Giorgia Meloni has built a political career on defying expectations. After establishing herself as a major force in Europe, Italy's first female prime minister is now confronting the two domestic challenges that could define her legacy: stagnant living standards and a political system prone to gridlock.
A victory on either front would likely secure the right-wing leader a second term, potentially making her Italy's longest-serving postwar leader. Success on both could permanently reshape the country's power structure.
This scenario was hard to imagine in 2022 when Meloni, then a new premier, inherited a post-pandemic economy heavily reliant on EU financial support. Since then, she has outmaneuvered her main domestic rival, gained the confidence of investors, and amplified Italy's influence on global issues from Ukraine to the Mercosur trade agreement. Her stability stands in stark contrast to the political and economic struggles facing Europe's traditional power centers in Berlin and Paris.
"Meloni's foreign policy posture is as rooted in Italy's long instinct for caution as it is forged by constraint, with her coalition split on issues including the EU and Ukraine," notes Beniamino Irdi, head of Milan-based consultancy Highground and a former government official. "Like a judoka, she has so far turned those limits into a reputation for balance and strategic sobriety. Paired with rare domestic stability, that has made Rome a credible interlocutor for many."
While international affairs may dominate headlines, it is her deep-rooted domestic challenges that will ultimately determine her political future.
After implementing several restrained budgets, Meloni's government is now considering more significant fiscal measures, including deeper tax cuts, to stimulate the economy. The urgency is clear: according to the World Bank, Italy's gross domestic product per capita was lower in 2024 than it was in 2008.
The economic strain is putting immense pressure on Italian households. A December report from the Censis research institute found that the average Italian family has become 8.5% poorer over the past 15 years. This decline has disproportionately affected lower and middle-class families, widening the nation's wealth gap. The situation is set to become more challenging as a €190 billion ($222 billion) EU Covid-era recovery fund is scheduled to run out this year.

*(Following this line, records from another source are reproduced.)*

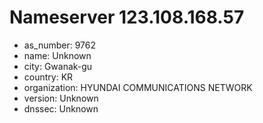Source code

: # Nameserver 123.108.168.57

* as_number: 9762
* name: Unknown
* city: Gwanak-gu
* country: KR
* organization: HYUNDAI COMMUNICATIONS NETWORK
* version: Unknown
* dnssec: Unknown
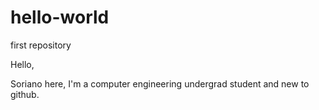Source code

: # hello-world
first repository

Hello,

Soriano here, I'm a computer engineering undergrad student and new to github.
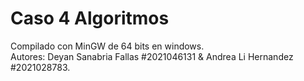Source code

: # Caso 4 Algoritmos

Compilado con MinGW de 64 bits en windows.  
Autores: Deyan Sanabria Fallas #2021046131 & Andrea Li Hernandez #2021028783.  
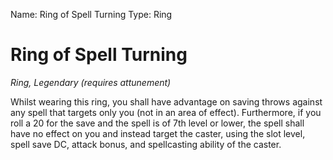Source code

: Name: Ring of Spell Turning
Type: Ring

# Ring of Spell Turning
_Ring, Legendary (requires attunement)_

Whilst wearing this ring, you shall have advantage on saving throws against any spell that targets only you (not in an area of effect). Furthermore, if you roll a 20 for the save and the spell is of 7th level or lower, the spell shall have no effect on you and instead target the caster, using the slot level, spell save DC, attack bonus, and spellcasting ability of the caster.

To address the economic uncertainty, Meloni's coalition is simultaneously pursuing a strategy to overhaul the country's political framework. Following defeats in regional elections in 2025, her alliance has developed plans to increase its ability to stay in and effectively wield power. They see the upper house of Parliament as a major obstacle, where current laws could deny her an outright majority if the opposition unites against her.
The Referendum Gambit
As a first step, the government is considering fast-tracking a referendum on judicial reforms. According to sources familiar with the plan, the idea is to hold the vote as soon as possible to capitalize on current public sentiment and build momentum ahead of the election year. However, President Sergio Mattarella has reportedly advised against this move. Both Meloni's and Mattarella's offices declined to comment.
The risks are high. "Meloni's subsequent steps will depend on that first outcome," says Cristina Fasone, a law professor at Luiss University in Rome. "With referendums, anything can happen." The warning is clear: former Prime Minister Matteo Renzi famously lost his premiership after a failed constitutional referendum he championed.
Reforming the Prime Minister's Office
Another major proposal involves changing the process for electing the prime minister. Currently, the president appoints a candidate to form a government after parliamentary elections. A bill introduced in 2024 to reform this system has stalled amid intense criticism from the opposition, who argue it would destroy the checks and balances enshrined in Italy's post-fascist constitution.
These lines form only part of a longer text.